Once regional anesthesia has been achieved, then a local infiltration of lidocaine 1:50,000 epinephrine is injected over the intended flap extent, concentrating the bulk of the infiltration over the surgical site. The injection speed is slow and steady (1–2 min/mL), allowing time for diffusion of the fluid and avoiding the formation of a bolus accumulating in the submucosa. Done correctly, blanching will be evident in the surrounding tissues, spreading throughout the flap and its perimeter. Care should be taken to avoid injecting into skeletal muscle. Doing so will activate the β-adrenergic receptors, triggering vasodilation instead of constriction, causing undue hemorrhage on flap reflection and subsequent limited visibility of the surgical site.

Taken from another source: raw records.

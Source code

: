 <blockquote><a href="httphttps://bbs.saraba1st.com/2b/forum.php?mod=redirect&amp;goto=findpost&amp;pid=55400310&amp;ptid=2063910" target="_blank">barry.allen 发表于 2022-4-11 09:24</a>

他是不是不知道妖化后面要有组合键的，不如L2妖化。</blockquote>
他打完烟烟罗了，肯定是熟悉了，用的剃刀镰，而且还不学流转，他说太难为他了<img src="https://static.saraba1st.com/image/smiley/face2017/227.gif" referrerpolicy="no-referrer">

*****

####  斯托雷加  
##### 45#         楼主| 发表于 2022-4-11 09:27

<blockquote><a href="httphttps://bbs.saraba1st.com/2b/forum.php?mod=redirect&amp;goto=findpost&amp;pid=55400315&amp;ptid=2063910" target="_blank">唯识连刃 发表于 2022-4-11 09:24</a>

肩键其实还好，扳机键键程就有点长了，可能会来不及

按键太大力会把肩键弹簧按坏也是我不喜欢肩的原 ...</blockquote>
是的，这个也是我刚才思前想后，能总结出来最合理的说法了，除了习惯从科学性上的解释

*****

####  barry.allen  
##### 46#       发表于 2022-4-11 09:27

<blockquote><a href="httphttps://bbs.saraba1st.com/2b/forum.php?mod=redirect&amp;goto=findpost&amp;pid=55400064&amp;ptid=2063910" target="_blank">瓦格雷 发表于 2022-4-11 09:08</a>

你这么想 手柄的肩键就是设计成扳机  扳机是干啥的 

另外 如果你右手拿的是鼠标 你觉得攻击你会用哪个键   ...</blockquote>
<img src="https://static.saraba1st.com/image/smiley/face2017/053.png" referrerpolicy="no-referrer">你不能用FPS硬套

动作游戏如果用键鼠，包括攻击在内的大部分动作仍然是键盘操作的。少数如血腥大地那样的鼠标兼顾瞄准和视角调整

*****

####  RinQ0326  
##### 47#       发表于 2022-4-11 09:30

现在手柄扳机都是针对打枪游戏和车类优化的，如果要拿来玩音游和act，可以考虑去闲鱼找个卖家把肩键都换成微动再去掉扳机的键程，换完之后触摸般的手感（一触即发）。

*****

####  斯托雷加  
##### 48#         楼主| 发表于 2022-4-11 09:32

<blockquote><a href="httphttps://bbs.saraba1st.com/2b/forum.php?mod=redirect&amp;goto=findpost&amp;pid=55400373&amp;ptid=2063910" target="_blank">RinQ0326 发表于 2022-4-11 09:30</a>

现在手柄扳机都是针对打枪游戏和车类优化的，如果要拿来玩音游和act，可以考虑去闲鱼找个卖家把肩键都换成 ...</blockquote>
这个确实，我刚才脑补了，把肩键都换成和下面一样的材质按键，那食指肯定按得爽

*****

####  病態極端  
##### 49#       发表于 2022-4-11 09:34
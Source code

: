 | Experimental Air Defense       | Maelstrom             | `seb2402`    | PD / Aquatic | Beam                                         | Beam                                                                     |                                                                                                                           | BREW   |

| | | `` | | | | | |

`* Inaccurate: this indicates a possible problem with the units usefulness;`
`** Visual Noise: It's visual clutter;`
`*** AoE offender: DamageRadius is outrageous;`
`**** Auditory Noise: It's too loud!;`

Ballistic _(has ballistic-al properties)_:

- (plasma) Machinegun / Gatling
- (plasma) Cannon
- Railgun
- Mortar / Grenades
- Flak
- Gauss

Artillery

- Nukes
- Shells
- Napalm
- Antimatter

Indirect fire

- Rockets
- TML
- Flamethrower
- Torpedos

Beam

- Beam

The outlined protocol is, of course, predicated on the systemic health of the patient and their ability to tolerate not only the surgical stress but also the cardiovascular impact of the epinephrine in the selected anesthetic. Even in healthy patients a transient tachycardia of short duration is not uncommon, but is usually well tolerated if the patient has been forewarned. However, in cases where underlying cardiovascular diseases such as uncontrolled hypertension or history of recent cardiac surgery place these patients at a higher risk, the surgeon would be prudent to consult with their physician before the procedure.